Segment Start: AVAILABLE RECORDS

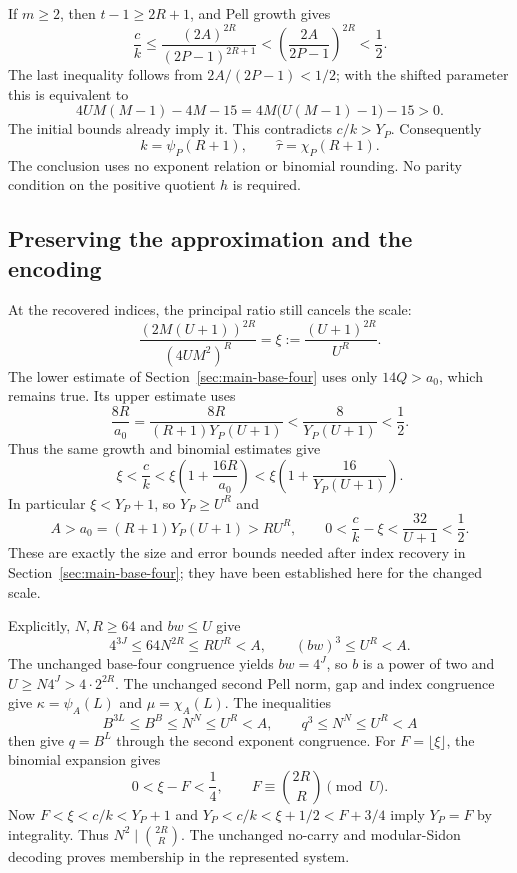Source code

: If $m\ge2$, then $t-1\ge2R+1$, and Pell growth gives
\[
 \frac ck\le\frac{(2A)^{2R}}{(2P-1)^{2R+1}}
 <\left(\frac{2A}{2P-1}\right)^{2R}<\frac12.
\]
The last inequality follows from $2A/(2P-1)<1/2$; with the shifted
parameter this is equivalent to
\[
 4UM(M-1)-4M-15=4M\bigl(U(M-1)-1\bigr)-15>0.
\]
The initial bounds already imply it. This contradicts $c/k>Y_P$.
Consequently
\begin{equation}\label{eq:index-multiple-exact}
 k=\psi_P(R+1),\qquad\widehat\tau=\chi_P(R+1).
\end{equation}
The conclusion uses no exponent relation or binomial rounding.
No parity condition on the positive quotient $h$ is required.

\subsection{Preserving the approximation and the encoding}

At the recovered indices, the principal ratio still cancels the scale:
\[
 \frac{(2M(U+1))^{2R}}{(4UM^2)^R}
 =\xi:=\frac{(U+1)^{2R}}{U^R}.
\]
The lower estimate of Section~\ref{sec:main-base-four} uses only
$14Q>a_0$, which remains true. Its upper estimate uses
\[
 \frac{8R}{a_0}
 =\frac{8R}{(R+1)Y_P(U+1)}
 <\frac8{Y_P(U+1)}<\frac12.
\]
Thus the same growth and binomial estimates give
\begin{equation}\label{eq:index-multiple-ratio}
 \xi<\frac ck
 <\xi\left(1+\frac{16R}{a_0}\right)
 <\xi\left(1+\frac{16}{Y_P(U+1)}\right).
\end{equation}
In particular $\xi<Y_P+1$, so $Y_P\ge U^R$ and
\[
 A>a_0=(R+1)Y_P(U+1)>RU^R,
 \qquad 0<\frac ck-\xi<\frac{32}{U+1}<\frac12.
\]
These are exactly the size and error bounds needed after index
recovery in Section~\ref{sec:main-base-four}; they have been
established here for the changed scale.

Explicitly, $N,R\ge64$ and $bw\le U$ give
\[
 4^{3J}\le64N^{2R}\le RU^R<A,
 \qquad (bw)^3\le U^R<A.
\]
The unchanged base-four congruence yields $bw=4^J$, so $b$ is a
power of two and $U\ge N4^J>4\cdot2^{2R}$.
The unchanged second Pell norm, gap and index congruence give
$\kappa=\psi_A(L)$ and $\mu=\chi_A(L)$.
The inequalities
\[
 B^{3L}\le B^B\le N^N\le U^R<A,
 \qquad q^3\le N^N\le U^R<A
\]
then give $q=B^L$ through the second exponent congruence.
For $F=\lfloor\xi\rfloor$, the binomial expansion gives
\[
 0<\xi-F<\frac14,\qquad
 F\equiv\binom{2R}{R}\pmod U.
\]
Now $F<\xi<c/k<Y_P+1$ and
$Y_P<c/k<\xi+1/2<F+3/4$ imply $Y_P=F$ by integrality.
Thus $N^2\mid\binom{2R}{R}$. The unchanged no-carry and
modular-Sidon decoding proves membership in the represented system.

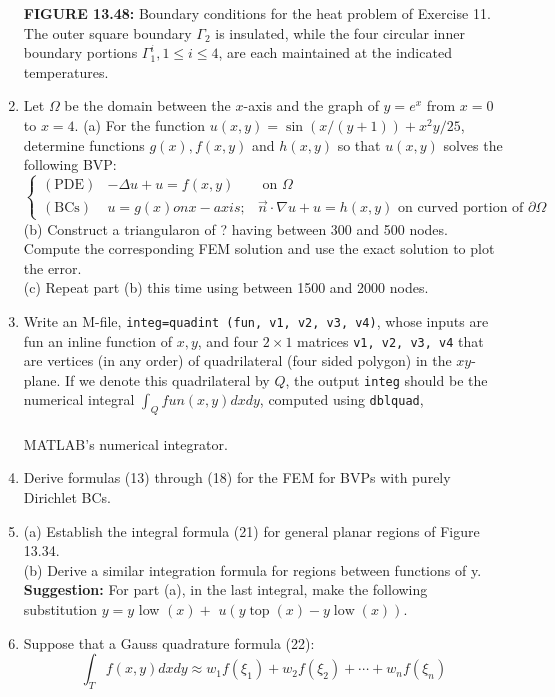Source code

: \documentclass[../main.tex]{subfiles}
\begin{document}
\begin{enumerate}
\begin{figure}[H]
	\centering
	\label{pfig:ch13_35}
\end{figure}
\textbf{FIGURE 13.48:} Boundary conditions for the heat problem of Exercise 11. The outer square boundary $\Gamma_{2}$ is insulated, while the four circular inner boundary portions $\Gamma_{1}^{i}, 1 \leq i \leq 4$, are each maintained at the indicated temperatures.
	\item Let $\Omega$ be the domain between the $x$-axis and the graph of $y=e^{x}$ from $x=0$ to $x=4$.
(a) For the function $u(x, y)=\sin (x /(y+1))+x^{2} y / 25$, determine functions $g(x), f(x, y)$ and $h(x, y)$ so that $u(x, y)$ solves the following BVP:
	$$
\left\{\begin{array}{lll}
(\mathrm{PDE}) & -\Delta u+u=f(x,y) & \text { on } \Omega \\
(\mathrm{BCs}) & u=g(x)on x-axis; & \vec{n} \cdot \nabla u+u=h(x, y) \text { on curved portion of } \partial \Omega 
\end{array}\right.
$$
(b) Construct a triangularon of ? having between 300 and 500 nodes. Compute the 
corresponding FEM solution and use the exact solution to plot the error.\\ 
(c) Repeat part (b) this time using between 1500 and 2000 nodes. 
	\item Write an M-file, \texttt{integ=quadint (fun, v1, v2, v3, v4)}, whose inputs are fun an inline function of $x, y$, and four $2 \times 1$ matrices \texttt{v1, v2, v3, v4} that are vertices (in any order) of quadrilateral (four sided polygon) in the $x y$-plane. If we denote this quadrilateral by $Q$, the output \texttt{integ} should be the numerical integral $\int_{Q} f u n(x, y) d x d y$, computed using \texttt{dblquad},
\\
\\	
MATLAB's numerical integrator. 
	\item Derive formulas (13) through (18) for the FEM for BVPs with purely Dirichlet BCs. 
	\item (a) Establish the integral formula (21) for general planar regions of Figure 13.34. \\
(b) Derive a similar integration formula for regions between functions of y.\\
\textbf{Suggestion:} For part (a), in the last integral, make the following substitution $y=y$ low $(x)+$ $u(y \operatorname{top}(x)-y \operatorname{low}(x))$.
	\item Suppose that a Gauss quadrature formula (22):
	$$
\int_{T} f(x, y) d x d y \approx w_{1} f\left(\xi_{1}\right)+w_{2} f\left(\xi_{2}\right)+\cdots+w_{n} f\left(\xi_{n}\right)
$$
\end{enumerate}
\end{document}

Segment End: AVAILABLE RECORDS

→ REQUIRED ACTION
Output only an exact transcription of the lines above from the one with "-\Delta u+u=f(x,y) &" up to and including the one with "part (a), in".

→ SOLUTION FOR THIS TASK
(\mathrm{PDE}) & -\Delta u+u=f(x,y) & \text { on } \Omega \\
(\mathrm{BCs}) & u=g(x)on x-axis; & \vec{n} \cdot \nabla u+u=h(x, y) \text { on curved portion of } \partial \Omega 
\end{array}\right.
$$
(b) Construct a triangularon of ? having between 300 and 500 nodes. Compute the 
corresponding FEM solution and use the exact solution to plot the error.\\ 
(c) Repeat part (b) this time using between 1500 and 2000 nodes. 
	\item Write an M-file, \texttt{integ=quadint (fun, v1, v2, v3, v4)}, whose inputs are fun an inline function of $x, y$, and four $2 \times 1$ matrices \texttt{v1, v2, v3, v4} that are vertices (in any order) of quadrilateral (four sided polygon) in the $x y$-plane. If we denote this quadrilateral by $Q$, the output \texttt{integ} should be the numerical integral $\int_{Q} f u n(x, y) d x d y$, computed using \texttt{dblquad},
\\
\\	
MATLAB's numerical integrator. 
	\item Derive formulas (13) through (18) for the FEM for BVPs with purely Dirichlet BCs. 
	\item (a) Establish the integral formula (21) for general planar regions of Figure 13.34. \\
(b) Derive a similar integration formula for regions between functions of y.\\
\textbf{Suggestion:} For part (a), in the last integral, make the following substitution $y=y$ low $(x)+$ $u(y \operatorname{top}(x)-y \operatorname{low}(x))$.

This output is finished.